→ Your instructions: Transcribe only the lines between the first line of the records and the line containing "- [Flex解决的问题](#flex%", inclusive, exactly as written.

[Data extracted from a collection]
[Start of Attachment]

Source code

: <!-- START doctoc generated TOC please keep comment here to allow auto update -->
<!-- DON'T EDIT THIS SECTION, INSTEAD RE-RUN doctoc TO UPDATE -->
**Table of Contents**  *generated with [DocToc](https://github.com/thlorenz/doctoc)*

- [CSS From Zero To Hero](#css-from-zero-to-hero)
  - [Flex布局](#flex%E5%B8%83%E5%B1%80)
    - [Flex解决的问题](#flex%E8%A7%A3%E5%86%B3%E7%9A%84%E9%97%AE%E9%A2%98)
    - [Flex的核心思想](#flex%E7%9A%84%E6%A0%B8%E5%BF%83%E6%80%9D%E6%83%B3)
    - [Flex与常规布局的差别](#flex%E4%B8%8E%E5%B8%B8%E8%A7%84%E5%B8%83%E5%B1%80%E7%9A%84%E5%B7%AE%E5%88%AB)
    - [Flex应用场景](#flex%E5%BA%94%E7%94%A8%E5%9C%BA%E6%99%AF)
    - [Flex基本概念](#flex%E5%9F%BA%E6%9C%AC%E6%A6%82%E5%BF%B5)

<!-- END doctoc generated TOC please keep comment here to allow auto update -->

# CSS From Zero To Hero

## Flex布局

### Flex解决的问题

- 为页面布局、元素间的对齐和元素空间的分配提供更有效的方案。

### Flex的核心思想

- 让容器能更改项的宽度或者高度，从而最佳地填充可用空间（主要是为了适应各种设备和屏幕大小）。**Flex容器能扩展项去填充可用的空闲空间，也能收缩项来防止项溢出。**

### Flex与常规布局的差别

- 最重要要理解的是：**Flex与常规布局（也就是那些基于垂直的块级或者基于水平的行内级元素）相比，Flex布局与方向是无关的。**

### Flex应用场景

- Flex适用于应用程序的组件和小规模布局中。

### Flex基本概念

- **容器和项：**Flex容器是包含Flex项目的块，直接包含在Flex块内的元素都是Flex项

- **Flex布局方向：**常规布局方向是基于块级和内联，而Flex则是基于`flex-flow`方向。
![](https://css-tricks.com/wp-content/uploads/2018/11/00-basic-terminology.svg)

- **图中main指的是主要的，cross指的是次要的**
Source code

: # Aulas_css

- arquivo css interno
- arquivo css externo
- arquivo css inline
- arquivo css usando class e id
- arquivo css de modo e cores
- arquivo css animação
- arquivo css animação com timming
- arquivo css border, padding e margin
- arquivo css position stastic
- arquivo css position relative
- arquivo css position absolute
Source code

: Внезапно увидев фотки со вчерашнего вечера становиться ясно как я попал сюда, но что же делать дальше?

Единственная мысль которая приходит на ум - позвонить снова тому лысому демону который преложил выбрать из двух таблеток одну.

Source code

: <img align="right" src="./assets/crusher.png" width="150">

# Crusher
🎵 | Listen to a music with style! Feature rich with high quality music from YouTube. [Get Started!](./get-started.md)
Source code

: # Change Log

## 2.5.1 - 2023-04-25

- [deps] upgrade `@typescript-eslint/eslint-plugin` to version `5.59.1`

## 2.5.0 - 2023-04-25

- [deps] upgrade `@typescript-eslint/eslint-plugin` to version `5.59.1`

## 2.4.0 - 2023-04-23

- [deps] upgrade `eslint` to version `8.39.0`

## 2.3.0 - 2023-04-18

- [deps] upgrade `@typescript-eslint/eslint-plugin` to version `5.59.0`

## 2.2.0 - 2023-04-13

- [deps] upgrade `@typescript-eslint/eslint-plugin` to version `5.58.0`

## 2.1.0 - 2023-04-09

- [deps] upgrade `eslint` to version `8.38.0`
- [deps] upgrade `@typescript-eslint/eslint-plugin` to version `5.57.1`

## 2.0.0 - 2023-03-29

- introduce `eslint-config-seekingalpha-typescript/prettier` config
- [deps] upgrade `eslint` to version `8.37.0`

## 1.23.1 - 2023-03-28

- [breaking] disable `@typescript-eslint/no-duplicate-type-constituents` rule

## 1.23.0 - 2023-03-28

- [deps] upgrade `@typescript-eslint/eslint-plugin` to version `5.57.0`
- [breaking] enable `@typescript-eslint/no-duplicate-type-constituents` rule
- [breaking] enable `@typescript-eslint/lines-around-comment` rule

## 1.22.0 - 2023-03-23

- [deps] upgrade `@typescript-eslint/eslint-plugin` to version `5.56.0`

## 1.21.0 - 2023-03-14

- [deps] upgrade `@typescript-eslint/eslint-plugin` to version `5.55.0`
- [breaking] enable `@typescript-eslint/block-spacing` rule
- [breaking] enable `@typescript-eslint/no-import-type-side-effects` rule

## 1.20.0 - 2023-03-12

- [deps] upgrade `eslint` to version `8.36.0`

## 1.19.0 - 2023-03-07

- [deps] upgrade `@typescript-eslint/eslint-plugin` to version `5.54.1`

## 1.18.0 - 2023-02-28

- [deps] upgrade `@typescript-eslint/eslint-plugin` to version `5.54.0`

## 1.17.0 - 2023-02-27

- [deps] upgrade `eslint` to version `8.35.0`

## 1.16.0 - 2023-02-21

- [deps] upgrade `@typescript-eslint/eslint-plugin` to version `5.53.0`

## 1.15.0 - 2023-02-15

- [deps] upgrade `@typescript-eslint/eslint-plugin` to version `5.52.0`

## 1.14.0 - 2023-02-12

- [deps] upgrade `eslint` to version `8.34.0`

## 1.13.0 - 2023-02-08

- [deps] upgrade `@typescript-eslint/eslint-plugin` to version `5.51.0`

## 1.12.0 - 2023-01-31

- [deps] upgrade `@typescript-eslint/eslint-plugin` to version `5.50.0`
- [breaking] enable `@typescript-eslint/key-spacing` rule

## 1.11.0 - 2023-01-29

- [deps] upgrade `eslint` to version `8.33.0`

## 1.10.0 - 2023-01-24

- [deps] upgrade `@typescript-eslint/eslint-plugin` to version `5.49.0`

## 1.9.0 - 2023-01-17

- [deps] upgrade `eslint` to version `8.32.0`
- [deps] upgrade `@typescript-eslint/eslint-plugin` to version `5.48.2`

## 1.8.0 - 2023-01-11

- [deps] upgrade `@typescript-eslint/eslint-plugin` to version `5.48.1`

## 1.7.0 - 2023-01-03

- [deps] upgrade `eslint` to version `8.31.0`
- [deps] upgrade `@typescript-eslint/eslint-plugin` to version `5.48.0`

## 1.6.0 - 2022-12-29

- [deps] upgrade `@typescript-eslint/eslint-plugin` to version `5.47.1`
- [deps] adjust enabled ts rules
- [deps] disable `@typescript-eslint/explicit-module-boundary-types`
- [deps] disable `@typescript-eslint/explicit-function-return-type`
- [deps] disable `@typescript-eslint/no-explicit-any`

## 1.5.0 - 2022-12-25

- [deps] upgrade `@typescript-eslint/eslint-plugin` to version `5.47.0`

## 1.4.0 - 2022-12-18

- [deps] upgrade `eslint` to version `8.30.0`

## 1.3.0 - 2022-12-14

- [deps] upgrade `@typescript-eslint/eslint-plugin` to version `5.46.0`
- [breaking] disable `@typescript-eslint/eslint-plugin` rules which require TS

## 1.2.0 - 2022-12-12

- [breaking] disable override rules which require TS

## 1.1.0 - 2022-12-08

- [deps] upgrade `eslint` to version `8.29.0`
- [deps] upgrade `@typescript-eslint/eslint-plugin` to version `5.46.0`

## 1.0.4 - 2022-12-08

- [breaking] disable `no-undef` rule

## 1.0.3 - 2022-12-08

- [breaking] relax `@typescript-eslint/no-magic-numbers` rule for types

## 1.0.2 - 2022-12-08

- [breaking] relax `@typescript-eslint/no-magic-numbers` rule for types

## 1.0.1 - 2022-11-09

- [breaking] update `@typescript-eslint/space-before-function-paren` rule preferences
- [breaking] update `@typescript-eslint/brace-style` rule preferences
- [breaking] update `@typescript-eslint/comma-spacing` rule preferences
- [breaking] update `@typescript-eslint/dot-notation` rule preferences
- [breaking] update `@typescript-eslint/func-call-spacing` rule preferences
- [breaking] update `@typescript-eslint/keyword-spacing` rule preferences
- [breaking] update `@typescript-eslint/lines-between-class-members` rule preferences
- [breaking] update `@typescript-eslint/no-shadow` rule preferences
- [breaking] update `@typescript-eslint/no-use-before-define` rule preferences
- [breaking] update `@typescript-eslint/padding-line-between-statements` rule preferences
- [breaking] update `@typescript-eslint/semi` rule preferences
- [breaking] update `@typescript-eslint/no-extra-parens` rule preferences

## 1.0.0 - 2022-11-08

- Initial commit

[End of Attachment]

→ Task output:
Source code

: <!-- START doctoc generated TOC please keep comment here to allow auto update -->
<!-- DON'T EDIT THIS SECTION, INSTEAD RE-RUN doctoc TO UPDATE -->
**Table of Contents**  *generated with [DocToc](https://github.com/thlorenz/doctoc)*

- [CSS From Zero To Hero](#css-from-zero-to-hero)
  - [Flex布局](#flex%E5%B8%83%E5%B1%80)
    - [Flex解决的问题](#flex%E8%A7%A3%E5%86%B3%E7%9A%84%E9%97%AE%E9%A2%98)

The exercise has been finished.